▶ _EXERCISE INSTRUCTIONS_:
Retype every entry below without any change.

Segment Open

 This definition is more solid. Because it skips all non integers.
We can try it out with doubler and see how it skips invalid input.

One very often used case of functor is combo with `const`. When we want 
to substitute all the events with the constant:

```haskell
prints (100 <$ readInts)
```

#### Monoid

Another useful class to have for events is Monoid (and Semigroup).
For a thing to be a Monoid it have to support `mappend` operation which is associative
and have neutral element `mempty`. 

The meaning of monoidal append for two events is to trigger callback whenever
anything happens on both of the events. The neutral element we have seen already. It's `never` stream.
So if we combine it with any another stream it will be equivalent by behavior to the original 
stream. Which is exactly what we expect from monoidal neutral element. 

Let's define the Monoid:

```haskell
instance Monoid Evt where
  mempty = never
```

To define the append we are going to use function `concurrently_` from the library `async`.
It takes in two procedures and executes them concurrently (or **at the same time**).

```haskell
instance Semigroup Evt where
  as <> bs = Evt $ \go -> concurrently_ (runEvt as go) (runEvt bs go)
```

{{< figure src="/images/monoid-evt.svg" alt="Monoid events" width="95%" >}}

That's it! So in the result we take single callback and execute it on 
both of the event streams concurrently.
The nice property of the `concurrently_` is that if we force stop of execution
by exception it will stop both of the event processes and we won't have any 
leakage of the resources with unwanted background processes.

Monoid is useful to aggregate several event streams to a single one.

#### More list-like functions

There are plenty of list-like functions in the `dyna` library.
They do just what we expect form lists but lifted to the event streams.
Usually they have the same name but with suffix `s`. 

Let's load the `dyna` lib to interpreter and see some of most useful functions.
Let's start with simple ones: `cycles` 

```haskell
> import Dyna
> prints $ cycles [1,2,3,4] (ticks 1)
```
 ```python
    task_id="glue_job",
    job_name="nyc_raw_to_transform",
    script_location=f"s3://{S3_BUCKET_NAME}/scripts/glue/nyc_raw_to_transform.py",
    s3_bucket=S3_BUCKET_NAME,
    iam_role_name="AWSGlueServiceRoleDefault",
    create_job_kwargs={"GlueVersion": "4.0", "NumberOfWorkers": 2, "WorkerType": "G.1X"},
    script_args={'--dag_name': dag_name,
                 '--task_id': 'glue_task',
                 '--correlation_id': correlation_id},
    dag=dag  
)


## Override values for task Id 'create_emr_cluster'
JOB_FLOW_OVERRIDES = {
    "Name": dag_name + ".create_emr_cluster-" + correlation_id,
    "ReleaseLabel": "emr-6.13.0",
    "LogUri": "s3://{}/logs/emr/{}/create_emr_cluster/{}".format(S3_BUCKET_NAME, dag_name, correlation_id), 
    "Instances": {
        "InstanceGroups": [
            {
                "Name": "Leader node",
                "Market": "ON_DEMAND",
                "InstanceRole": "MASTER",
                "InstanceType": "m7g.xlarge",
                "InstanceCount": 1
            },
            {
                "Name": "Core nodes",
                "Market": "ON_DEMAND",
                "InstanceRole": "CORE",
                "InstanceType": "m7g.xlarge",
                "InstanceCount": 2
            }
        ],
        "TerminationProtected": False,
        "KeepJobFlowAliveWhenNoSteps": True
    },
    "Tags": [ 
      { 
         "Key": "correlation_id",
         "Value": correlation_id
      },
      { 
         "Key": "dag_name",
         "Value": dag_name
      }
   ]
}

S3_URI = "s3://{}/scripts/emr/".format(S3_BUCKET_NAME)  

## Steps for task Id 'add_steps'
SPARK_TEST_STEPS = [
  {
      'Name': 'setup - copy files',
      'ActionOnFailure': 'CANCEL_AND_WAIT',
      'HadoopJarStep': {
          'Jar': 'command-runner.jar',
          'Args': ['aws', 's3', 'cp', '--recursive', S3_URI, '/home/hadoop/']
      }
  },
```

Segment Closed

▶ _RESPONSE BELOW_:
 This definition is more solid. Because it skips all non integers.
We can try it out with doubler and see how it skips invalid input.

One very often used case of functor is combo with `const`. When we want 
to substitute all the events with the constant:

```haskell
prints (100 <$ readInts)
```

#### Monoid

Another useful class to have for events is Monoid (and Semigroup).
For a thing to be a Monoid it have to support `mappend` operation which is associative
and have neutral element `mempty`. 

The meaning of monoidal append for two events is to trigger callback whenever
anything happens on both of the events. The neutral element we have seen already. It's `never` stream.
So if we combine it with any another stream it will be equivalent by behavior to the original 
stream. Which is exactly what we expect from monoidal neutral element. 

Let's define the Monoid:

```haskell
instance Monoid Evt where
  mempty = never
```

To define the append we are going to use function `concurrently_` from the library `async`.
It takes in two procedures and executes them concurrently (or **at the same time**).

```haskell
instance Semigroup Evt where
  as <> bs = Evt $ \go -> concurrently_ (runEvt as go) (runEvt bs go)
```

{{< figure src="/images/monoid-evt.svg" alt="Monoid events" width="95%" >}}

That's it! So in the result we take single callback and execute it on 
both of the event streams concurrently.
The nice property of the `concurrently_` is that if we force stop of execution
by exception it will stop both of the event processes and we won't have any 
leakage of the resources with unwanted background processes.

Monoid is useful to aggregate several event streams to a single one.

#### More list-like functions

There are plenty of list-like functions in the `dyna` library.
They do just what we expect form lists but lifted to the event streams.
Usually they have the same name but with suffix `s`. 

Let's load the `dyna` lib to interpreter and see some of most useful functions.
Let's start with simple ones: `cycles` 

```haskell
> import Dyna
> prints $ cycles [1,2,3,4] (ticks 1)
```
 ```python
    task_id="glue_job",
    job_name="nyc_raw_to_transform",
    script_location=f"s3://{S3_BUCKET_NAME}/scripts/glue/nyc_raw_to_transform.py",
    s3_bucket=S3_BUCKET_NAME,
    iam_role_name="AWSGlueServiceRoleDefault",
    create_job_kwargs={"GlueVersion": "4.0", "NumberOfWorkers": 2, "WorkerType": "G.1X"},
    script_args={'--dag_name': dag_name,
                 '--task_id': 'glue_task',
                 '--correlation_id': correlation_id},
    dag=dag  
)


## Override values for task Id 'create_emr_cluster'
JOB_FLOW_OVERRIDES = {
    "Name": dag_name + ".create_emr_cluster-" + correlation_id,
    "ReleaseLabel": "emr-6.13.0",
    "LogUri": "s3://{}/logs/emr/{}/create_emr_cluster/{}".format(S3_BUCKET_NAME, dag_name, correlation_id), 
    "Instances": {
        "InstanceGroups": [
            {
                "Name": "Leader node",
                "Market": "ON_DEMAND",
                "InstanceRole": "MASTER",
                "InstanceType": "m7g.xlarge",
                "InstanceCount": 1
            },
            {
                "Name": "Core nodes",
                "Market": "ON_DEMAND",
                "InstanceRole": "CORE",
                "InstanceType": "m7g.xlarge",
                "InstanceCount": 2
            }
        ],
        "TerminationProtected": False,
        "KeepJobFlowAliveWhenNoSteps": True
    },
    "Tags": [ 
      { 
         "Key": "correlation_id",
         "Value": correlation_id
      },
      { 
         "Key": "dag_name",
         "Value": dag_name
      }
   ]
}

S3_URI = "s3://{}/scripts/emr/".format(S3_BUCKET_NAME)  

## Steps for task Id 'add_steps'
SPARK_TEST_STEPS = [
  {
      'Name': 'setup - copy files',
      'ActionOnFailure': 'CANCEL_AND_WAIT',
      'HadoopJarStep': {
          'Jar': 'command-runner.jar',
          'Args': ['aws', 's3', 'cp', '--recursive', S3_URI, '/home/hadoop/']
      }
  },
```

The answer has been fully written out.